CLEMSON FOOTBALL

Emmert sees a gradual increasing of fans if all goes well with containing virus.
Emmert sees a gradual increasing of fans if all goes well with containing virus.

NCAA president, commissioners appear at odds on playing possibly without students back


by - Staff Writer -

NCAA president Mark Emmert and Power 5 commissioners appear to have increasingly differing views on what a sports season could look like this fall surrounding the coronavirus pandemic.

Not long ago after a meeting with Vice President Mike Pence, they seemed to be on the same side of no college athletics happening without the regular student body back on campus as well. Emmert is still in that camp but Big 12 commissioner Bob Bowlsby said this week that online classes would suffice in a report by Stadium.

“Going to class in an online sense is satisfactory,” Big 12 Commissioner Bob Bowlsby told the outlet. “There’s room for that to happen. School has to be in session, student-athletes have to be going to class.”

Emmert missed that memo in his talk on a NCAA Q&A Friday.

“In Division I for sure, all of the commissioners and every president that I’ve talked to is in clear agreement: If you don’t have students on campus, you don’t have student-athletes on campus," he said. "That doesn't mean it has to be up-and-running in the full, normal model. But you have to treat the health and well-being of the athletes as much as the regular students. If a school doesn't re-open, they aren't going to be playing sports and it's really that simple.

"...We're not going to relax on health and well-being. Will that mean some school doesn't play as full a schedule as another school and that may create some inequity in their ability to participate in a championship? Possibly. We'll have to cross that bridge when we get there. But you build everything around safety. I'll be delighted to have those debates later in the fall."

An Associated Press report this week had nine of the 14 ACC schools with announced plans to re-open campuses for students this fall.

Once schools figure out how to get back on the field, which NCAA chief medical expert Brian Hainline said it looks like will come after a 4-6 week prep time, the matter of if fans -- and how many -- can attend the games will be tackled.

Hainline said the likely scenario is to start small with fan attendance and hopefully build from there. Emmert agrees.

"Just because there is some regulation that’s been lifted, that doesn’t automatically mean you should immediately put 105,000 fans in a football stadium," Emmert said. "The proper and sensible thing to do is use this phased approach that (Hainline) and the advisory team are talking about and indeed the federal government has been talking about where you start at one end..and continue along. It’s plausible to me that in football you see very limited fan access -- but by later in the season as things develop in hopefully a very positive way -- you all of a sudden can see larger fanbases attending.

"It’s not clear to me socially where communities are whether or not 105,000 fans are ready to sit in a stadium side-by-side like that. That’s an important piece of this is making sure people have choices they can make that they are comfortable with."

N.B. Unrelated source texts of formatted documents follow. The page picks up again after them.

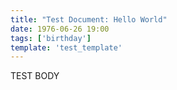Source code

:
 ```yaml
---
title: "Test Document: Hello World"
date: 1976-06-26 19:00
tags: ['birthday']
template: 'test_template'
---
```


TEST BODY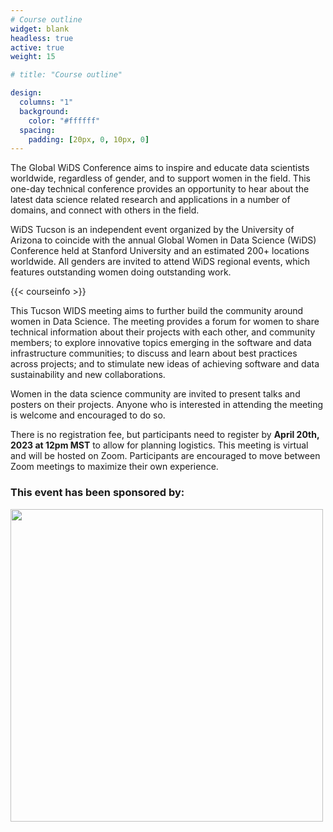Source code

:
```yaml
---
# Course outline
widget: blank
headless: true
active: true
weight: 15

# title: "Course outline"

design:
  columns: "1"
  background:
    color: "#ffffff"
  spacing:
    padding: [20px, 0, 10px, 0]
---
```


The Global WiDS Conference aims to inspire and educate data scientists worldwide, regardless of gender, and to support women in the field. This one-day technical conference provides an opportunity to hear about the latest data science related research and applications in a number of domains, and connect with others in the field.

WiDS Tucson is an independent event organized by the University of Arizona to coincide with the annual Global Women in Data Science (WiDS) Conference held at Stanford University and an estimated 200+ locations worldwide. All genders are invited to attend WiDS regional events, which features outstanding women doing outstanding work. <!--Students, faculty, or other Data Scientists identifying as female are invited to apply to present their research in our DataBlitz (3-minute lightning talks). <a href=" https://bit.ly/wids2022-data-blitz">Register for the DataBlitz </a> by March 25, 2022.-->

{{< courseinfo >}}

This Tucson WIDS meeting aims to further build the community around women in Data Science. The meeting provides a forum for women to share technical information about their projects with each other, and community members; to explore innovative topics emerging in the software and data infrastructure communities; to discuss and learn about best practices across projects; and to stimulate new ideas of achieving software and data sustainability and new collaborations.

Women in the data science community are invited to present talks and posters on their projects. Anyone who is interested in attending the meeting is welcome and encouraged to do so. 


<!---{{% div flex-container %}}
  <div class="flex-child magenta">
    <h4>Present in the Data Blitz</h4>
Presenters will give a 3-minute overview of their research using 3 PowerPoint slides (template to be provided) discussing: the research problem, tools, and/or approach. Sign up <a href="https://docs.google.com/forms/d/e/1FAIpQLSfl1T6mYeh_lH425jZFXZBASy7Jq3qbO9jJe7UCoEw5bp_uYQ/viewform">here</a> by <s>April 4, 2021</s> April 11, 2021. Prizes awarded to the top 6 presenters selected by the audience. 
  </div>
  <div class="flex-child green">
    <h4>T-Shirt Design Contest</h4>
WIDS 2021 is hosting a tshirt design contest for our WIDS 2022 event. More information forthcoming!  
  </div>
{{% /div %}}--->

There is no registration fee, but participants need to register by **April 20th, 2023 at 12pm MST** to allow for planning logistics. This meeting is virtual and will be hosted on Zoom. Participants are encouraged to move between Zoom meetings to maximize their own experience.

<h3>This event has been sponsored by:</h3>
<img src="img/ischool-logo.png" width=500>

Emmert says they also have to weigh the factor of potential outbreaks in the fall as well.

"Then there’s the scenario that we’re all a little nervous over but we have to think about is what if we have an outbreak in a community on a campus," he said. "What do we do then? How does the campus and fanbase handle it? What do you do with the student-athletes? We’ve got a just a little bit of time to think about it because that’s certainly plausible with 1,100 NCAA schools and 19,000 teams and half a million student-athletes. The arithmetic is not in your favor if you think you’re not going to have any outbreaks in that cohort.

"We’re working through all of these scenarios for all the best medical and public-health advice we can to bear and helping the schools and conferences make decisions accordingly."